── Records provided ──
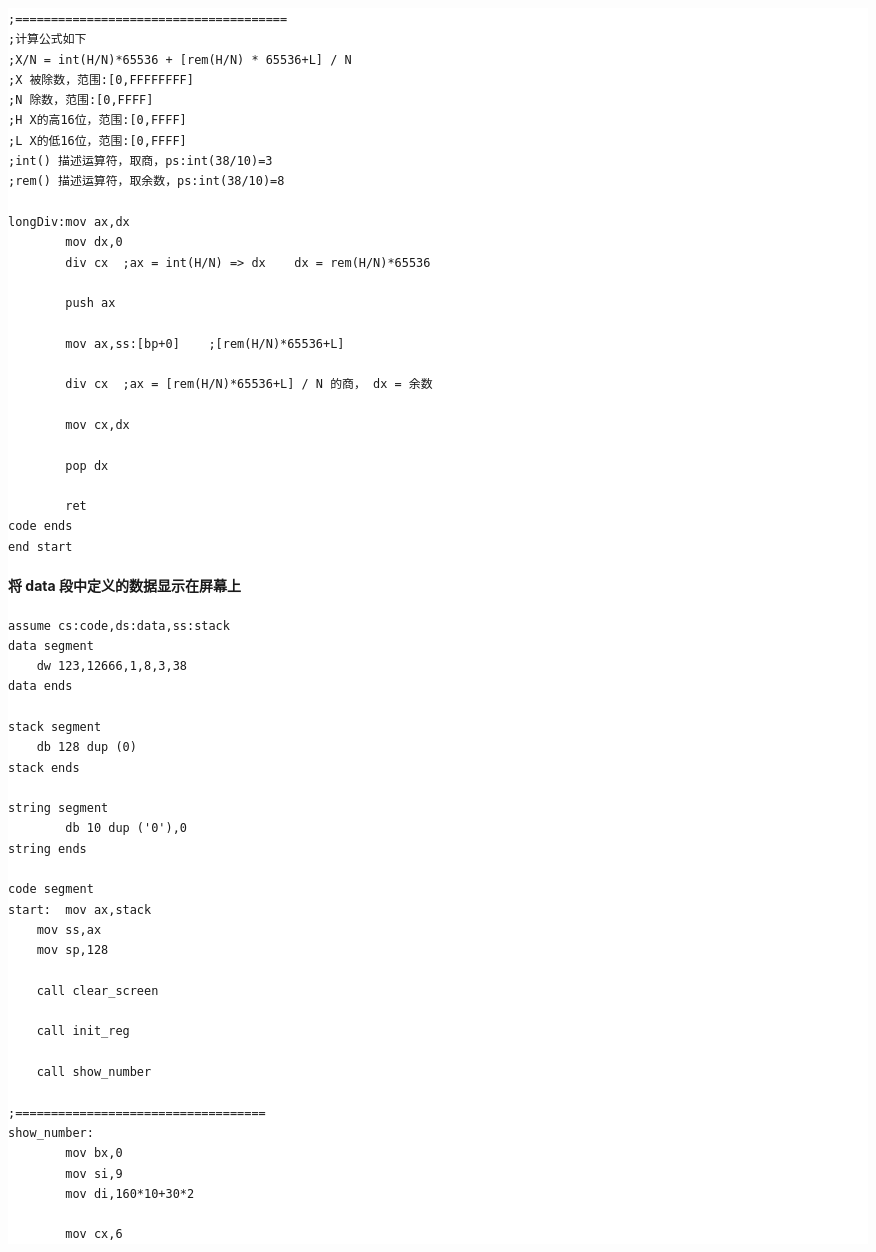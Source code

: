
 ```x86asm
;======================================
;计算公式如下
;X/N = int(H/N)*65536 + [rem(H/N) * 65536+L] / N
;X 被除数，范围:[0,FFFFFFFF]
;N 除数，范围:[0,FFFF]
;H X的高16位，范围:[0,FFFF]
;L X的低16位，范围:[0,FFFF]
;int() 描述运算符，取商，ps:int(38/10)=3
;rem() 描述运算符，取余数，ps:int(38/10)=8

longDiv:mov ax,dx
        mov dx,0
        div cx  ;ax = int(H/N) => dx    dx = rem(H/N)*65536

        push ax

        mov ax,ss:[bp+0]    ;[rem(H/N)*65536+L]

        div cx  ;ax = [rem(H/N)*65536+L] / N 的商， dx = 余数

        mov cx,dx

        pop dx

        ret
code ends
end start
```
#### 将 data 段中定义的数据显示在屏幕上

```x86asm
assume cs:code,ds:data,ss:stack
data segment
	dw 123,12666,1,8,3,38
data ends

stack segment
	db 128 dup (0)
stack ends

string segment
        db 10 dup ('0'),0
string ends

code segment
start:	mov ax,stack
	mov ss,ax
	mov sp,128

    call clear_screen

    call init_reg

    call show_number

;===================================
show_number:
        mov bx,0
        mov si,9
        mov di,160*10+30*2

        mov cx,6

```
───
── Records provided ──
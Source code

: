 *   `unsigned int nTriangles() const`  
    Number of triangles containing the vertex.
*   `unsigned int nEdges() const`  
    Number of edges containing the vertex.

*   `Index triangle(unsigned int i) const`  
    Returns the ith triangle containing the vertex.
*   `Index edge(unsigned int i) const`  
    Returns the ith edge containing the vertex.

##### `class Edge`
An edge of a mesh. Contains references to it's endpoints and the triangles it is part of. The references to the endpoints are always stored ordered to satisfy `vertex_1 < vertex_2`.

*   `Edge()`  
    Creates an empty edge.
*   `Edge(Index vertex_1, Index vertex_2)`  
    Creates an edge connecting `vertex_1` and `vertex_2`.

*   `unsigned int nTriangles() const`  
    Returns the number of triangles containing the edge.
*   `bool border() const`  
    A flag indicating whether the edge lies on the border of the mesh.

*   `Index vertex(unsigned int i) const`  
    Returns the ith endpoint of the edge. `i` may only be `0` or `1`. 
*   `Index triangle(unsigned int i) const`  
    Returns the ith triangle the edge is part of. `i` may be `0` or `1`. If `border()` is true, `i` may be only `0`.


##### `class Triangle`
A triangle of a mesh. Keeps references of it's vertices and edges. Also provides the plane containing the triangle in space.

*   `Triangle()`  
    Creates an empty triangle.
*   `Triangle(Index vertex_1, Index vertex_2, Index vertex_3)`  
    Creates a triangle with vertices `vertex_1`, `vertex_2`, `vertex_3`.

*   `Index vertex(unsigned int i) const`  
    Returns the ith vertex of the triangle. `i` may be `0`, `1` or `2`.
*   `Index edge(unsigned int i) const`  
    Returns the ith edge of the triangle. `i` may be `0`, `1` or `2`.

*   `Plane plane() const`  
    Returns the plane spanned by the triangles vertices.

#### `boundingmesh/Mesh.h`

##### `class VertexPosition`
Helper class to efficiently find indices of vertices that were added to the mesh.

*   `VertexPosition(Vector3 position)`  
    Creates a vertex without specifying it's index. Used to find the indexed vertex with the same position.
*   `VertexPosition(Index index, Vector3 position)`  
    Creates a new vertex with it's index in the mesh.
───
# [What you will do]
Could you copy each line in the listing above that includes the word "描述运算符"?

# [Answer box]
;int() 描述运算符，取商，ps:int(38/10)=3
;rem() 描述运算符，取余数，ps:int(38/10)=8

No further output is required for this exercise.